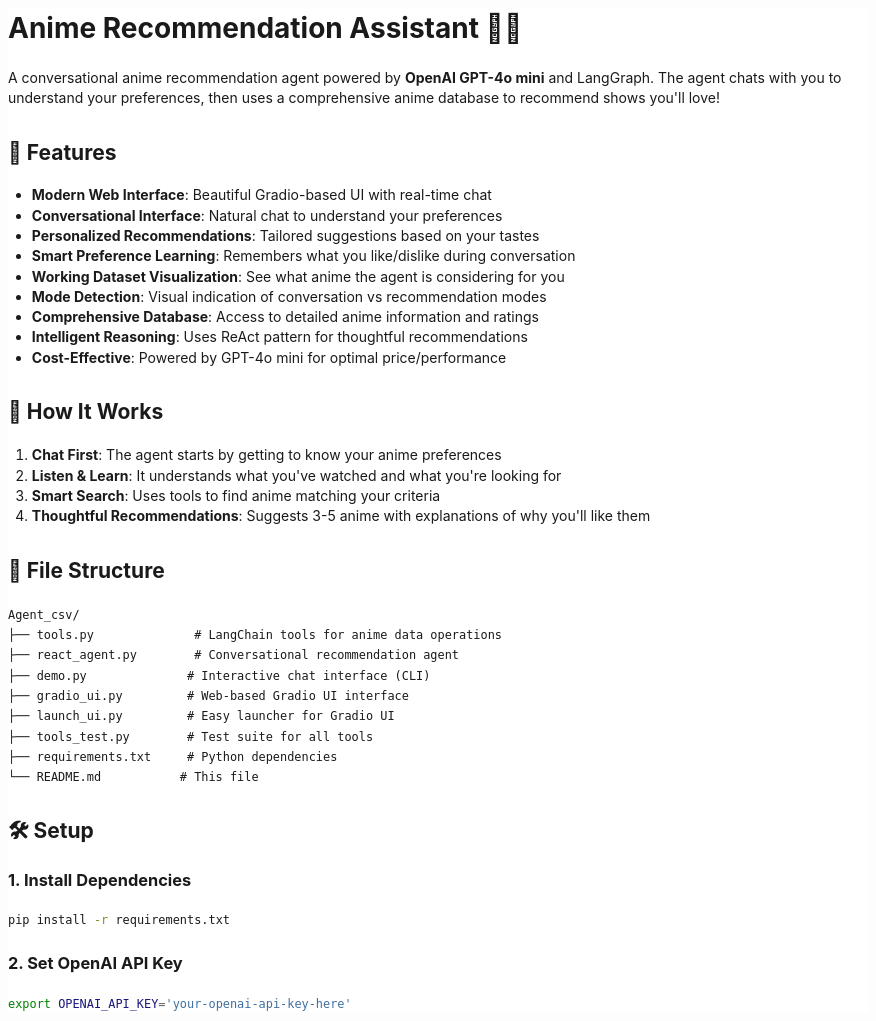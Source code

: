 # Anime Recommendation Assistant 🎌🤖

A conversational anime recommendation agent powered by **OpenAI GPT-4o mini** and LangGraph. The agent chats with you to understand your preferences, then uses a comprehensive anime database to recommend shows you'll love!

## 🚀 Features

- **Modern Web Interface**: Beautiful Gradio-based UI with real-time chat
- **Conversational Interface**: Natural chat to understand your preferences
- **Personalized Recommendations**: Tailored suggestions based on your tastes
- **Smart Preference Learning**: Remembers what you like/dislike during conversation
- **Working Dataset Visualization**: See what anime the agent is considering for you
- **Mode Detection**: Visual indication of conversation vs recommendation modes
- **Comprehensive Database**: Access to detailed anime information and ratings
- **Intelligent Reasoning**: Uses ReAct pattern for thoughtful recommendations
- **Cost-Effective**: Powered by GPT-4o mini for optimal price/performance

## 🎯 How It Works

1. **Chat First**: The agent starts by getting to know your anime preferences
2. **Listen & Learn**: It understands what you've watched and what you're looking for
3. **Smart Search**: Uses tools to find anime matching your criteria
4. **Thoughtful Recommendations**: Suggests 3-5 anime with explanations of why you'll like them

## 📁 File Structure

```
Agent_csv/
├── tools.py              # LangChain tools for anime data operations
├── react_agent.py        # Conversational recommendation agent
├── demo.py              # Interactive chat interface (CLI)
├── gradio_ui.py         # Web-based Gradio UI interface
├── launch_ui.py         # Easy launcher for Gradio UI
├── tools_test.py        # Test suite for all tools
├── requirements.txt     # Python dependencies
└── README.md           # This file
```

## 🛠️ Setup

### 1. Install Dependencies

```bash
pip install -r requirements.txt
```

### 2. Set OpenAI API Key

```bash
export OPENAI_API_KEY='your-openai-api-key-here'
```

TASK GOAL: Take the records above from their first line through the line with "- **Smart Preference" and set those lines down word for word, minus the pictures.

EXERCISE SOLUTION:
Source code

: # Anime Recommendation Assistant 🎌🤖

A conversational anime recommendation agent powered by **OpenAI GPT-4o mini** and LangGraph. The agent chats with you to understand your preferences, then uses a comprehensive anime database to recommend shows you'll love!

## 🚀 Features

- **Modern Web Interface**: Beautiful Gradio-based UI with real-time chat
- **Conversational Interface**: Natural chat to understand your preferences
- **Personalized Recommendations**: Tailored suggestions based on your tastes
- **Smart Preference Learning**: Remembers what you like/dislike during conversation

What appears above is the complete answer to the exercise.